The impressions of members of the Security Council "were not good" after briefing of the UN Special to Yemen, Martin Griffiths at the UNSC on Wednesday in a closed session.
A number of members of the Security Council told the reporters of following the closed meesting, the UN envoy had confirmed that there was no progress in the implementation of Stockholm, especially in relation to the redeployment of forces of conflict paries from the city of Hodeida western Yemen.
France's Foreign Minister Francois Delattre, the current council president, told reporters after Wednesday's meeting that his report was "not good.", adding that they agreed that support for the UN envoy and the head of redeployment Committee was necessary.
Germany's UN Ambassador Christoph Heusgen said that at the council meeting "there was frustration that we haven't made more progress."

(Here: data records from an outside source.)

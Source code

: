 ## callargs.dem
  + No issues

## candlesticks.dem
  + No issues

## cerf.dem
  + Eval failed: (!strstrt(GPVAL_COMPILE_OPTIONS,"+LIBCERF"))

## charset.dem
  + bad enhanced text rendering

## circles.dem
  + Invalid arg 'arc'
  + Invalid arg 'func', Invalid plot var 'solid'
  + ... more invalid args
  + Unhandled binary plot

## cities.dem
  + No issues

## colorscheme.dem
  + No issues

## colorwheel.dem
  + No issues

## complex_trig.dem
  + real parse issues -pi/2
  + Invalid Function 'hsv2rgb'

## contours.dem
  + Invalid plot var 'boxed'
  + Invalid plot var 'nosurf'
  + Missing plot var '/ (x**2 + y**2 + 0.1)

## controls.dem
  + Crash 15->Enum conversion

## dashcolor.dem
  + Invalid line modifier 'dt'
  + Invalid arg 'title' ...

Heusgen added: "It was clear during the consultations that there was no alternative to us only to invite the parties (government and houthis) to negotiate and implement the agreement."
Belgium's UN Ambassador Marc Pecsteen de Buytswerve was blunter, telling reporters: "At this point of time there is no progress so the council might do something."
British Ambassador Karen Pierce told reporters: "The members of the council have long been said that the agreement reached in Stockholm was "crisp" but It can say that it more raped than we expect,".
"It's clear that one party has more problems than the other at the moment," she added.
Griffiths told the Council on February 19 that the first phase of the withdrawal would happen in the following days as first concrete step towards the stability of the escalation, but that was not achieved today.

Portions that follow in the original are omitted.